Perhaps we can add an internal typedef name to this specialization for workaround: https://github.com/microsoft/STL/blob/8b081e26ba016970ce3338cb483ff10f2ade30a5/stl/inc/__msvc_iter_core.hpp#L153-L155

StephanTLavavej commented 6 months ago

We talked about this at the weekly maintainer meeting, although @CaseyCarter was out sick so our analysis powers were limited. This was introduced by #329. Switching ugly _Iter_value_t to be C++20 iter_value_t with different semantics appears to be a bug for the reasons you've explained, but #329 said that this was to "enable unwrapping of C++20 move-only single-pass iterators". It appears that many uses of ugly _Iter_value_t can't possibly be handling such C++20 move-only single-pass iterators (because the uses are in stable_sort() etc. where stronger iterators are required).
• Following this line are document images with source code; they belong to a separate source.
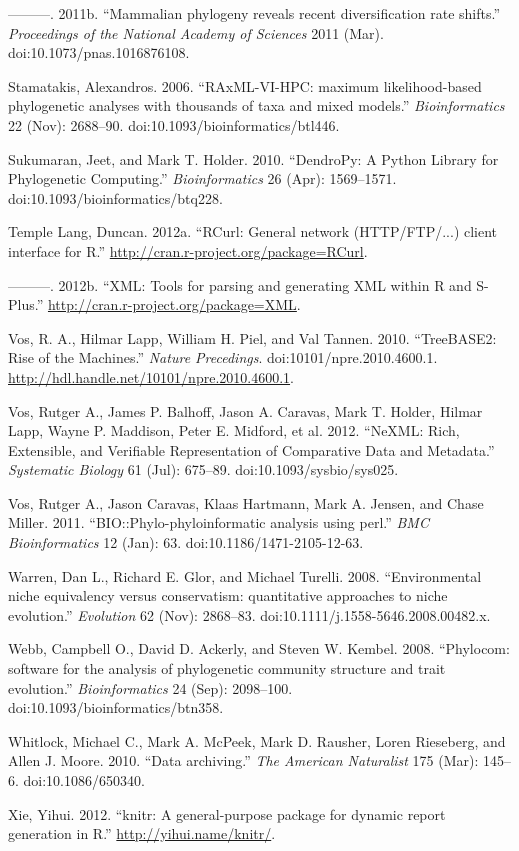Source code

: \documentclass[author-year, 8pt, 3p]{elsarticle} %
\begin{document}
---------. 2011b. ``Mammalian phylogeny reveals recent diversification
rate shifts.'' \emph{Proceedings of the National Academy of Sciences}
2011 (Mar). doi:10.1073/pnas.1016876108.

Stamatakis, Alexandros. 2006. ``RAxML-VI-HPC: maximum likelihood-based
phylogenetic analyses with thousands of taxa and mixed models.''
\emph{Bioinformatics} 22 (Nov): 2688--90.
doi:10.1093/bioinformatics/btl446.

Sukumaran, Jeet, and Mark T. Holder. 2010. ``DendroPy: A Python Library
for Phylogenetic Computing.'' \emph{Bioinformatics} 26 (Apr):
1569--1571. doi:10.1093/bioinformatics/btq228.

Temple Lang, Duncan. 2012a. ``RCurl: General network (HTTP/FTP/...)
client interface for R.''
\href{http://cran.r-project.org/package=RCurl}{http://cran.r-project.org/package=RCurl}.

---------. 2012b. ``XML: Tools for parsing and generating XML within R
and S-Plus.''
\href{http://cran.r-project.org/package=XML}{http://cran.r-project.org/package=XML}.

Vos, R. A., Hilmar Lapp, William H. Piel, and Val Tannen. 2010.
``TreeBASE2: Rise of the Machines.'' \emph{Nature Precedings}.
doi:10101/npre.2010.4600.1.
\href{http://hdl.handle.net/10101/npre.2010.4600.1}{http://hdl.handle.net/10101/npre.2010.4600.1}.

Vos, Rutger A., James P. Balhoff, Jason A. Caravas, Mark T. Holder,
Hilmar Lapp, Wayne P. Maddison, Peter E. Midford, et al. 2012. ``NeXML:
Rich, Extensible, and Verifiable Representation of Comparative Data and
Metadata.'' \emph{Systematic Biology} 61 (Jul): 675--89.
doi:10.1093/sysbio/sys025.

Vos, Rutger A., Jason Caravas, Klaas Hartmann, Mark A. Jensen, and Chase
Miller. 2011. ``BIO::Phylo-phyloinformatic analysis using perl.''
\emph{BMC Bioinformatics} 12 (Jan): 63. doi:10.1186/1471-2105-12-63.

Warren, Dan L., Richard E. Glor, and Michael Turelli. 2008.
``Environmental niche equivalency versus conservatism: quantitative
approaches to niche evolution.'' \emph{Evolution} 62 (Nov): 2868--83.
doi:10.1111/j.1558-5646.2008.00482.x.

Webb, Campbell O., David D. Ackerly, and Steven W. Kembel. 2008.
``Phylocom: software for the analysis of phylogenetic community
structure and trait evolution.'' \emph{Bioinformatics} 24 (Sep):
2098--100. doi:10.1093/bioinformatics/btn358.

Whitlock, Michael C., Mark A. McPeek, Mark D. Rausher, Loren Rieseberg,
and Allen J. Moore. 2010. ``Data archiving.'' \emph{The American
Naturalist} 175 (Mar): 145--6. doi:10.1086/650340.

Xie, Yihui. 2012. ``knitr: A general-purpose package for dynamic report
generation in R.''
\href{http://yihui.name/knitr/}{http://yihui.name/knitr/}.

%
\end{document}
We believe that a full audit of all ugly _Iter_value_t usage will be necessary, to determine which ones:

In general, we should avoid having aliases that switch their semantics based on Standard mode, except when explicitly commented/known that their downlevel behavior is a "best effort" approximation with no harmful downsides (e.g. <xutility>'s _Iterator_is_contiguous is ok).

frederick-vs-ja commented 5 months ago

We believe that a full audit of all ugly _Iter_value_t usage will be necessary, to determine which ones:

  • Should always expand to iterator_traits::value_type
  • Should have this behavior of conditionally switching between iterator_traits::value_type and C++20 iter_value_t
  • Should always be C++20 iter_value_t

Per WG21-P2248R7, it seems that the value type should be consistently iterator_traits::value_type for non-ranges algorithms. Perhaps conditionally switching is only applicable to move_iterator and reverse_iterator's value_type.

frederick-vs-ja commented 4 months ago

Filed LWG-4080 for this.